After talks with Italian Prime Minister Matteo Renzi in Florence on Friday, Merkel said that "if the part of problems over Ukraine is solved", there could be trade talks between the EU and the newly-established Eurasian Economic Union.

"I know that we have to talk about it at the European level," Merkel said and stressed out "those are the projects for the distant future."

Deputy spokeswoman of the German government Christiane Wirtz said there is no concrete offer for negotiations with Russia, it is a "signal of openness" for discussion. "In principle, we are open for talks on a joint free-trade area," she said.

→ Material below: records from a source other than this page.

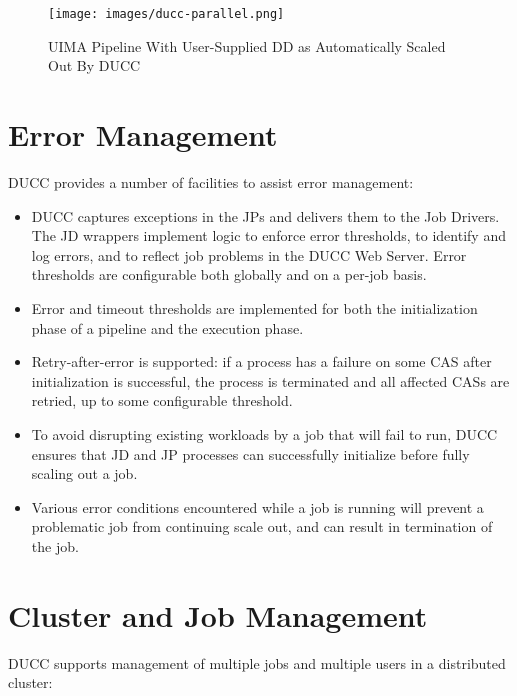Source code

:     \begin{figure}[H]
      \centering
      \texttt{[image: images/ducc-parallel.png]}
      \caption{UIMA Pipeline With User-Supplied DD as Automatically Scaled Out By DUCC}
      \label{fig:UIMA-AS-pipeline-DUCC-DD}
    \end{figure}

  
    \section{Error Management }
    DUCC provides a number of facilities to assist error management:
    
    \begin{itemize}
      \item DUCC captures exceptions in the JPs and delivers them
        to the Job Drivers. The JD wrappers implement logic to enforce error thresholds, to identify
        and log errors, and to reflect job problems in the DUCC Web Server.  Error thresholds are
        configurable both globally and on a per-job basis.

      \item Error and timeout thresholds are implemented for both the initialization phase of a pipeline
        and the execution phase.
    
      \item Retry-after-error is supported: if a process has a failure on some CAS after
        initialization is successful, the process is terminated and all affected CASs are retried, up to some
        configurable threshold.

      \item To avoid disrupting existing workloads by a job that will fail to run,
        DUCC ensures that JD and JP processes can successfully initialize before fully scaling out a job.

      \item Various error conditions encountered  while a job is running will prevent a problematic job
        from continuing scale out, and can result in termination of the job.
      \end{itemize}
      
    \section{Cluster and Job Management}
    DUCC supports  management of multiple jobs and multiple users in a distributed cluster:


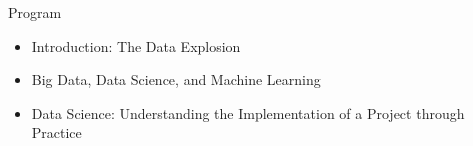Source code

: \begin{frame}{Program}
  \begin{itemize}
    \item Introduction: The Data Explosion
    \item Big Data, Data Science, and Machine Learning
    \item Data Science: Understanding the Implementation of a Project through Practice
  \end{itemize}
\end{frame}
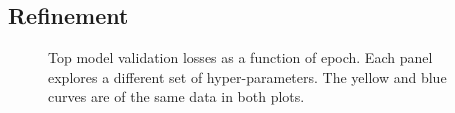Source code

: \documentclass[12pt,journal,compsoc]{IEEEtran}
\begin{document}
\subsection{Refinement}

\begin{figure}[!t]
\normalsize
{}
\caption{Top model validation losses as a function of epoch. Each panel explores a different set of hyper-parameters. The yellow and blue curves are of the same data in both plots.}
\label{fig:top1_pp_pl_sz}
\vspace*{4pt}
\end{figure}



\end{document}
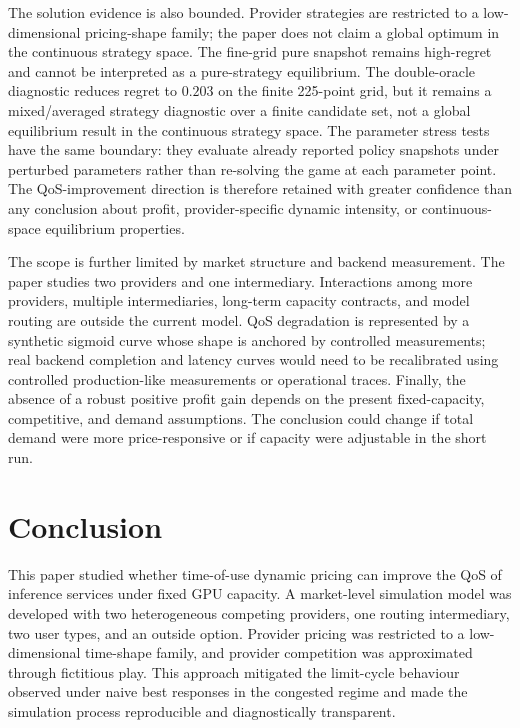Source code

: \documentclass[11pt,a4paper]{article}
\begin{document}
The solution evidence is also bounded. Provider strategies are restricted to a low-dimensional pricing-shape family; the paper does not claim a global optimum in the continuous strategy space. The fine-grid pure snapshot remains high-regret and cannot be interpreted as a pure-strategy equilibrium. The double-oracle diagnostic reduces regret to $0.203$ on the finite 225-point grid, but it remains a mixed/averaged strategy diagnostic over a finite candidate set, not a global equilibrium result in the continuous strategy space. The parameter stress tests have the same boundary: they evaluate already reported policy snapshots under perturbed parameters rather than re-solving the game at each parameter point. The QoS-improvement direction is therefore retained with greater confidence than any conclusion about profit, provider-specific dynamic intensity, or continuous-space equilibrium properties.

The scope is further limited by market structure and backend measurement. The paper studies two providers and one intermediary. Interactions among more providers, multiple intermediaries, long-term capacity contracts, and model routing are outside the current model. QoS degradation is represented by a synthetic sigmoid curve whose shape is anchored by controlled measurements; real backend completion and latency curves would need to be recalibrated using controlled production-like measurements or operational traces. Finally, the absence of a robust positive profit gain depends on the present fixed-capacity, competitive, and demand assumptions. The conclusion could change if total demand were more price-responsive or if capacity were adjustable in the short run.

\section{Conclusion}
\label{sec:conclusion}

This paper studied whether time-of-use dynamic pricing can improve the QoS of inference services under fixed GPU capacity. A market-level simulation model was developed with two heterogeneous competing providers, one routing intermediary, two user types, and an outside option. Provider pricing was restricted to a low-dimensional time-shape family, and provider competition was approximated through fictitious play. This approach mitigated the limit-cycle behaviour observed under naive best responses in the congested regime and made the simulation process reproducible and diagnostically transparent.
\end{document}
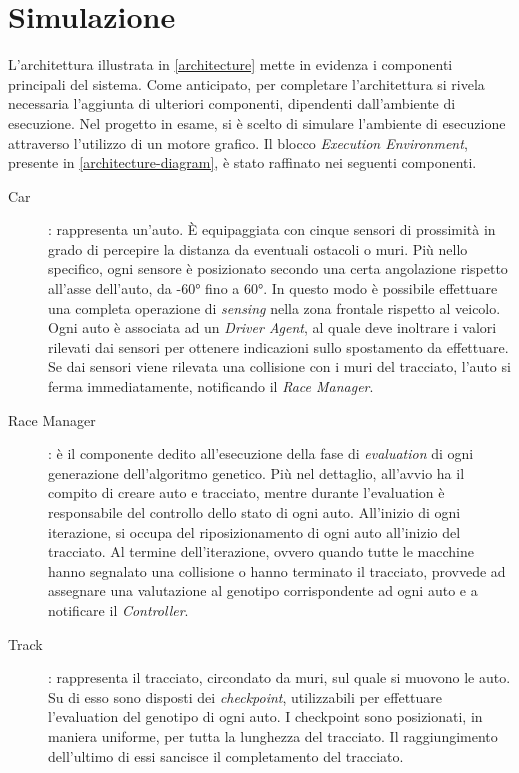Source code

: \documentclass[a4paper,12pt]{article}
\begin{document}
\section{Simulazione} \label{simulation}
L'architettura illustrata in \autoref{architecture} mette in evidenza i componenti principali del sistema. Come anticipato, per completare l'architettura si rivela necessaria l'aggiunta di ulteriori componenti, dipendenti dall'ambiente di esecuzione. Nel progetto in esame, si è scelto di simulare l'ambiente di esecuzione attraverso l'utilizzo di un motore grafico. Il blocco \emph{Execution Environment}, presente in \autoref{architecture-diagram}, è stato raffinato nei seguenti componenti.
\begin{description}
	\item[Car]: rappresenta un'auto. È equipaggiata con cinque sensori di prossimità in grado di percepire la distanza da eventuali ostacoli o muri. Più nello specifico, ogni sensore è posizionato secondo una certa angolazione rispetto all'asse dell'auto, da \ang{-60} fino a \ang{+60}. In questo modo è possibile effettuare una completa operazione di \emph{sensing} nella zona frontale rispetto al veicolo. Ogni auto è associata ad un \emph{Driver Agent}, al quale deve inoltrare i valori rilevati dai sensori per ottenere indicazioni sullo spostamento da effettuare. Se dai sensori viene rilevata una collisione con i muri del tracciato, l'auto si ferma immediatamente, notificando il \emph{Race Manager}.
	\item[Race Manager]: è il componente dedito all'esecuzione della fase di \emph{evaluation} di ogni generazione dell'algoritmo genetico. Più nel dettaglio, all'avvio ha il compito di creare auto e tracciato, mentre durante l'evaluation è responsabile del controllo dello stato di ogni auto. All'inizio di ogni iterazione, si occupa del riposizionamento di ogni auto all'inizio del tracciato. Al termine dell'iterazione, ovvero quando tutte le macchine hanno segnalato una collisione o hanno terminato il tracciato, provvede ad assegnare una valutazione al genotipo corrispondente ad ogni auto e a notificare il \emph{Controller}.
	\item[Track]: rappresenta il tracciato, circondato da muri, sul quale si muovono le auto. Su di esso sono disposti dei \emph{checkpoint}, utilizzabili per effettuare l'evaluation del genotipo di ogni auto. I checkpoint sono posizionati, in maniera uniforme, per tutta la lunghezza del tracciato. Il raggiungimento dell'ultimo di essi sancisce il completamento del tracciato.
\end{description}
\end{document}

Earlier on Friday, German daily Süddeutsche Zeitung reported how Merkel's offer was made at the World Economic Forum in Davos, Switzerland.

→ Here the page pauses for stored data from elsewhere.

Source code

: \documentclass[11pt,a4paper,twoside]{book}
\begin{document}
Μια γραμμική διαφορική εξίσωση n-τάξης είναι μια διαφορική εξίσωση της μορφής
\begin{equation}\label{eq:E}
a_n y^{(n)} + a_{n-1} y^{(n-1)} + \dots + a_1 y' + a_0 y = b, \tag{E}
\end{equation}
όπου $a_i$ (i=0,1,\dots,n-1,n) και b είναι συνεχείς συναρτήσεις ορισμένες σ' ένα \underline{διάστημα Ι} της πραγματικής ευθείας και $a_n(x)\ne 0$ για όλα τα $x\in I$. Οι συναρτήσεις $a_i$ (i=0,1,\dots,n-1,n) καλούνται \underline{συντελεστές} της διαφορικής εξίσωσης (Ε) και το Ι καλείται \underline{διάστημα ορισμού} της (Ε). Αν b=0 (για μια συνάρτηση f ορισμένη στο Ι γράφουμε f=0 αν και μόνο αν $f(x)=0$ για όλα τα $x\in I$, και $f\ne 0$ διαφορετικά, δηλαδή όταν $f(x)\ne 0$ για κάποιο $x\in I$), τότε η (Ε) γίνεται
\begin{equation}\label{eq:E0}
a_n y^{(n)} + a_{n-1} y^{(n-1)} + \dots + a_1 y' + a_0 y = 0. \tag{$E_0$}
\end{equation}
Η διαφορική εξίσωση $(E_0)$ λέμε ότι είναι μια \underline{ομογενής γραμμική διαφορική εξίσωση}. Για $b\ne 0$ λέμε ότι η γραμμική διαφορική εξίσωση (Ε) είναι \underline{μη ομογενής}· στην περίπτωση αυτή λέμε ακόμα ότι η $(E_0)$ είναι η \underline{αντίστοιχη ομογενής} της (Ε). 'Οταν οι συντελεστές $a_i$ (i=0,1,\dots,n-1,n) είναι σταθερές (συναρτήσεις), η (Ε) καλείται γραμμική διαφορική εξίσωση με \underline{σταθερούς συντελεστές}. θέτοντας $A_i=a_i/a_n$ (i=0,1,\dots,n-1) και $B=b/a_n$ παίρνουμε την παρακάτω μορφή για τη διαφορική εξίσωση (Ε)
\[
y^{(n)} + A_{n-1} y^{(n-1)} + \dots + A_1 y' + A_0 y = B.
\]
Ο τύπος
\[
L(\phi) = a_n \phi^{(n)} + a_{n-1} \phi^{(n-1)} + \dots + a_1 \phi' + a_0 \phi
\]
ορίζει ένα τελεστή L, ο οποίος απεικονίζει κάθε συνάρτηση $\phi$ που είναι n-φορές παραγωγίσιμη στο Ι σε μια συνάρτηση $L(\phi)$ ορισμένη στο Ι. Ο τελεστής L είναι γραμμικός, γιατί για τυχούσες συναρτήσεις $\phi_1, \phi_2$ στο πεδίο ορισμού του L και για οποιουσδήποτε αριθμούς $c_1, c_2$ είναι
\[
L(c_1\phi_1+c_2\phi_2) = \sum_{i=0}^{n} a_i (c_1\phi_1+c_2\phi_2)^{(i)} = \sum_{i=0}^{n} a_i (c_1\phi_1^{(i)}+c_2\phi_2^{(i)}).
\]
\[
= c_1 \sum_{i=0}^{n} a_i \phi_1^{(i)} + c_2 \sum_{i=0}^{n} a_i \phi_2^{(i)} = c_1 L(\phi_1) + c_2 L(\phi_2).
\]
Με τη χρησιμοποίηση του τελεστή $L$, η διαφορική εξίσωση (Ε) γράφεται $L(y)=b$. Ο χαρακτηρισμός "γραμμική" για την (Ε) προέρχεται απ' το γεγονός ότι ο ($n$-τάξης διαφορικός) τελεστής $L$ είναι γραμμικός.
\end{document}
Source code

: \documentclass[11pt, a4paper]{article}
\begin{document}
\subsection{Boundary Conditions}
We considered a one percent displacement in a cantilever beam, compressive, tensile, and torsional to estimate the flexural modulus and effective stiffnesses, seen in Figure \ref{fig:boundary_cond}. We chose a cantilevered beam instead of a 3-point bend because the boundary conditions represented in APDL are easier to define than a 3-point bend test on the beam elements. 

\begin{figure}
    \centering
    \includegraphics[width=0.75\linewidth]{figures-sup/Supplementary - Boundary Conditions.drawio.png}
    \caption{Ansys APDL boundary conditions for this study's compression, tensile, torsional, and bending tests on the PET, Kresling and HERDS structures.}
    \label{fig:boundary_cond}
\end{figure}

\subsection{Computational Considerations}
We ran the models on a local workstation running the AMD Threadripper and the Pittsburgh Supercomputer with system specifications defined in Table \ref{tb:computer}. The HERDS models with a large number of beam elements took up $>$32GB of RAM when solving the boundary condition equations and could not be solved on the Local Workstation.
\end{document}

Merkel said that Germany was "ready to open talks about possibilities for co-operating in a collective trade area".

'Europe should not give up on European Russia'

According to the paper, German Economy Minister Sigmar Gabriel also proposed "discussion about a free-trade zone" as a next step in effort to bring Russia back into the European fold after the war in Ukraine comes to an end.

Sigmar Gabriel in Davos
Sigmar Gabriel in DavosImage: Reuters/R. Sprich

Both Merkel and Gabriel, who is also vice chancellor, described the free-trade zone as extending from "Lisbon to Vladivostok," the paper said - a formulation first used by Russian President Vladimir Putin in an interview with the daily in 2010. Merkel also used this turn of phrase in her public address at Davos on Thursday.

"Europe should not give up on European Russia," Gabriel said to DPA. Even though it looks unrealistic at the moment, as the Russian side did almost nothing for a peace in eastern Ukraine, "we must think about the day after conflict ends," Gabriel said.

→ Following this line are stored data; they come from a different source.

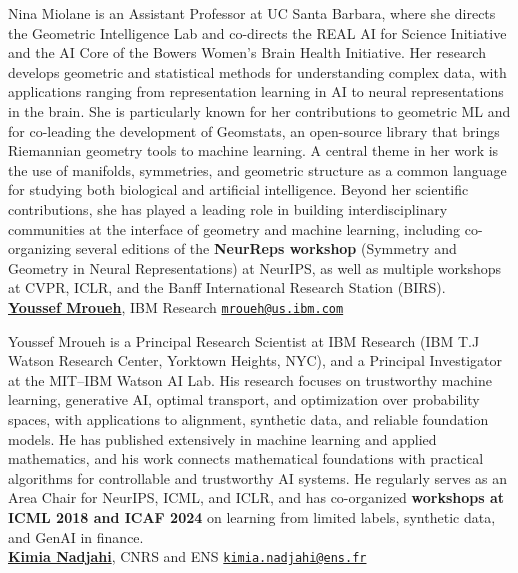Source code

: \documentclass{article}
\begin{document}
Nina Miolane is an Assistant Professor at UC Santa Barbara, where she directs the Geometric Intelligence Lab and co-directs the REAL AI for Science Initiative and the AI Core of the Bowers Women's Brain Health Initiative. Her research develops geometric and statistical methods for understanding complex data, with applications ranging from representation learning in AI to neural representations in the brain. She is particularly known for her contributions to geometric ML and for co-leading the development of Geomstats, an open-source library that brings Riemannian geometry tools to machine learning. A central theme in her work is the use of manifolds, symmetries, and geometric structure as a common language for studying both biological and artificial intelligence. Beyond her scientific contributions, she has played a leading role in building interdisciplinary communities at the interface of geometry and machine learning, including co-organizing several editions of the \textbf{NeurReps workshop} (Symmetry and Geometry in Neural Representations) at NeurIPS, as well as multiple workshops at CVPR, ICLR, and the Banff International Research Station (BIRS). \\

\href{https://research.ibm.com/people/youssef-mroueh}{\textbf{Youssef Mroueh}}, IBM Research \hfill \href{mailto:mroueh@us.ibm.com}{\texttt{mroueh@us.ibm.com}} 

Youssef Mroueh is a Principal Research Scientist at IBM Research (IBM T.J Watson Research Center, Yorktown Heights, NYC), and a Principal Investigator at the MIT–IBM Watson AI Lab. His research focuses on trustworthy machine learning, generative AI, optimal transport, and optimization over probability spaces, with applications to alignment, synthetic data, and reliable foundation models. He has published extensively in machine learning and applied mathematics, and his work connects mathematical foundations with practical algorithms for controllable and trustworthy AI systems. He regularly serves as an Area Chair for NeurIPS, ICML, and ICLR, and has co-organized \textbf{workshops at ICML 2018 and ICAF 2024} on learning from limited labels,  synthetic data, and GenAI in finance. \\

\href{https://kimiandj.github.io/}{\textbf{Kimia Nadjahi}}, CNRS and ENS \hfill \href{mailto:kimia.nadjahi@ens.fr}{\texttt{kimia.nadjahi@ens.fr}}
\end{document}
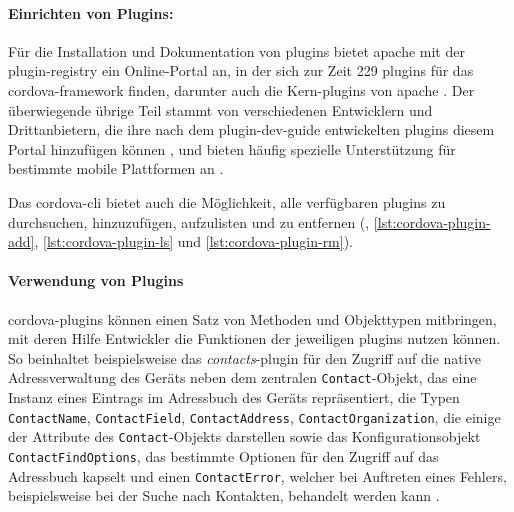 {\paragraph{Einrichten von Plugins:}

Für die Installation und Dokumentation von \glspl{plugin} bietet \gls{apache} mit der \gls{plugin-registry} ein Online-Portal an, in der sich zur Zeit 229 \glspl{plugin} für das \gls{cordova}-\gls{framework} finden, darunter auch die \og Kern-\glspl{plugin} von \gls{apache} \cite{Cordova_Docs_Plugin_APIs}. Der überwiegende übrige Teil stammt von verschiedenen Entwicklern und Drittanbietern, die ihre nach dem \gls{plugin-dev-guide} entwickelten \glspl{plugin} diesem Portal hinzufügen können \cite{Cordova_Plugin_Development_Guide}, und bieten häufig spezielle Unterstützung für bestimmte mobile Plattformen an \cite{Cordova_Plugin_Registry_viewAll}.

Das \gls{cordova}-\gls{cli} bietet auch die Möglichkeit, alle verfügbaren \glspl{plugin} zu durchsuchen, hinzuzufügen, aufzulisten und zu entfernen (, \ref{lst:cordova-plugin-add}, \ref{lst:cordova-plugin-ls} und \ref{lst:cordova-plugin-rm}).






\paragraph{Verwendung von Plugins}	\label{sec:cordova-plugins-verwendung}

\gls{cordova}-\glspl{plugin} können einen Satz von Methoden und Objekttypen mitbringen, mit deren Hilfe Entwickler die Funktionen der jeweiligen \glspl{plugin} nutzen können.
So beinhaltet beispielsweise das \emph{contacts}-\gls{plugin} für den Zugriff auf die native Adressverwaltung des Geräts neben dem zentralen \lstinline|Contact|-Objekt, das eine Instanz eines Eintrags im Adressbuch des Geräts repräsentiert, die Typen \mbox{\lstinline|ContactName|,} \mbox{\lstinline|ContactField|,} \mbox{\lstinline|ContactAddress|,} \mbox{\lstinline|ContactOrganization|,} die einige der Attribute des \lstinline|Contact|-Objekts darstellen sowie das Konfigurationsobjekt \mbox{\lstinline|ContactFindOptions|,} das bestimmte Optionen für den Zugriff auf das Adressbuch kapselt und einen \mbox{\lstinline|ContactError|,} welcher bei Auftreten eines Fehlers, beispielsweise bei der Suche nach Kontakten, behandelt werden kann \cite{Cordova_Plugin_Registry_Contacts}.

}

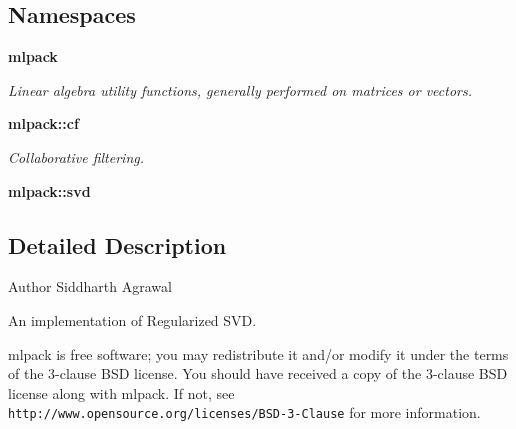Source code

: \subsection*{Namespaces}
\begin{DoxyCompactItemize}
\item 
 {\bf mlpack}
\begin{DoxyCompactList}\small\item\em Linear algebra utility functions, generally performed on matrices or vectors. \end{DoxyCompactList}\item 
 {\bf mlpack\+::cf}
\begin{DoxyCompactList}\small\item\em Collaborative filtering. \end{DoxyCompactList}\item 
 {\bf mlpack\+::svd}
\end{DoxyCompactItemize}


\subsection{Detailed Description}
\begin{DoxyAuthor}{Author}
Siddharth Agrawal
\end{DoxyAuthor}
An implementation of Regularized S\+VD.

mlpack is free software; you may redistribute it and/or modify it under the terms of the 3-\/clause B\+SD license. You should have received a copy of the 3-\/clause B\+SD license along with mlpack. If not, see {\tt http\+://www.\+opensource.\+org/licenses/\+B\+S\+D-\/3-\/\+Clause} for more information.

Even in Davos he added that EU members should already be discussing what they could offer Russia in the event of peace. "The next step is a free-trade zone", he said.

However, the German leaders insist that Russia first had to comply with the Minsk Agreement, a ceasefire deal signed in September in the Belarusian capital by Ukraine, Russia and pro-Moscow rebels who are waging an insurgency in eastern Ukraine.

By the standards of NATO members as a whole, Germany has been comparatively understated in its criticism of Russia during the Ukraine conflict, for instance seeking to keep OECD-sponsored peace talks in motion, most recently with a foreign ministers' meeting held in Berlin this week between French, German, Ukrainian and Russian negotiators.